Of the tragedy itself, I can say that my perspective on it defies the passage of time. I can see and almost feel it all: that dreadful night of phone calls, isolated in my apartment in Memphis, cut off from my suffering and bewildered friends; the melancholy November drive across the state with Ron Powers to visit my emotionally wounded fraternity brothers, my girl, and the scene of the crime, a dim warning from F. Scott Fitzgerald—of all people—fluttering in the recesses of my mind, whispering that what I found there might not be as it was when I left it; a far later visit to the same place to confront the ghosts and to acknowledge that it was, indeed and finally, over. I have heard it said that we write to get to know ourselves. That was my experience in 2018. It wasn’t just introspection, either; a young colleague approached me after reading the memoir and said solemnly, “I feel that I understand you better after reading that.”

“That’s funny,” I thought, “I had the same experience writing it.”

My blog has few readers, and for now, at least, I don’t particularly care, but hardly a week goes by that someone, somewhere in the world doesn’t at least open “August’s Long Shadow.” Over the years, this has led to moving and sometimes chilling exchanges. It has put me in touch with Tom’s sister and, indirectly, his father. Several of Tom’s cousins and other relatives and friends have thanked me for writing about him in a way that illuminated a little of his lovely, quirky nature, and that was touching. Others, total strangers, wrote to chat and to share with me their own memories of August 20, 1988. A woman wrote that she was in the condos across Terrace Avenue on the night of the murder and watched the drama unfold from her window.

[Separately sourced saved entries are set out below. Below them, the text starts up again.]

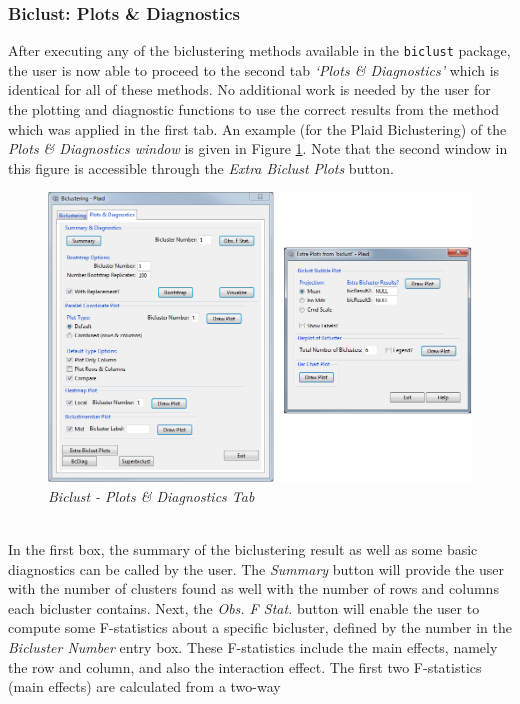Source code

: \documentclass[a4paper]{article}\usepackage[]{graphicx}\usepackage[]{color}
\begin{document}
\subsubsection{Biclust: Plots \& Diagnostics}
After executing any of the biclustering methods available in the
\verb|biclust| package, the user is now able to proceed to the second tab {\it
`Plots \& Diagnostics'} which is identical for all of these methods.
No additional work is needed by the user for the plotting and diagnostic
functions to use the correct results from the method which was applied in the
first tab. An example (for the Plaid Biclustering) of the {\it Plots \&
Diagnostics window} is given in Figure \ref{biclust_plotdiagtab}.
Note that the second window in this figure is accessible through the {\it Extra
Biclust Plots} button.
\begin{figure}[H]
\centering
\includegraphics[scale=0.45]{figures/biclust_plotdiagtab.png}
\caption{{\it Biclust - Plots \& Diagnostics Tab}\label{biclust_plotdiagtab}}
\end{figure}
\\
\noindent In the first box, the summary of the biclustering result as well as
some basic diagnostics can be called by the user. The {\it Summary} button will
provide the user with the number of clusters found as well with the number of
rows and columns each bicluster contains. Next, the {\it Obs. F Stat.} button
will enable the user to compute some F-statistics about a specific bicluster,
defined by the number in the {\it Bicluster Number} entry box. These
F-statistics include the main effects, namely the row and column, and also the interaction
effect. The first two F-statistics (main effects) are calculated from a two-way
\end{document}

She was, she said, so traumatized that she left U.T. the next day and never returned. A man named John wrote saying he could supply key information about why the murder occurred. He had been in an altercation with Underwood, the killer, the night before and, since he lived near the Phi Kappa Tau house, speculated that Underwood may have thought he was a member of our fraternity. This explained so much if true, as Tom’s assailant had asked for “John” the first time he entered our house that night. The man said he would contact me in a few days with more information and would consent to an interview. When I did not hear anything, I contacted him. He said he had changed his mind and didn’t want to be involved. Finally, a few years ago, a United States attorney for the Eastern District of Tennessee wrote me seeking contact with the Baer family. The killer, predictably, was in custody again, charged with being a felon in possession of firearms, and the government wanted the Baers to have a say in what would happen next. I passed the information on to Tom’s sister, who has become something of a social media friend, but I didn’t follow up. It had been 33 years; the shadow is long indeed.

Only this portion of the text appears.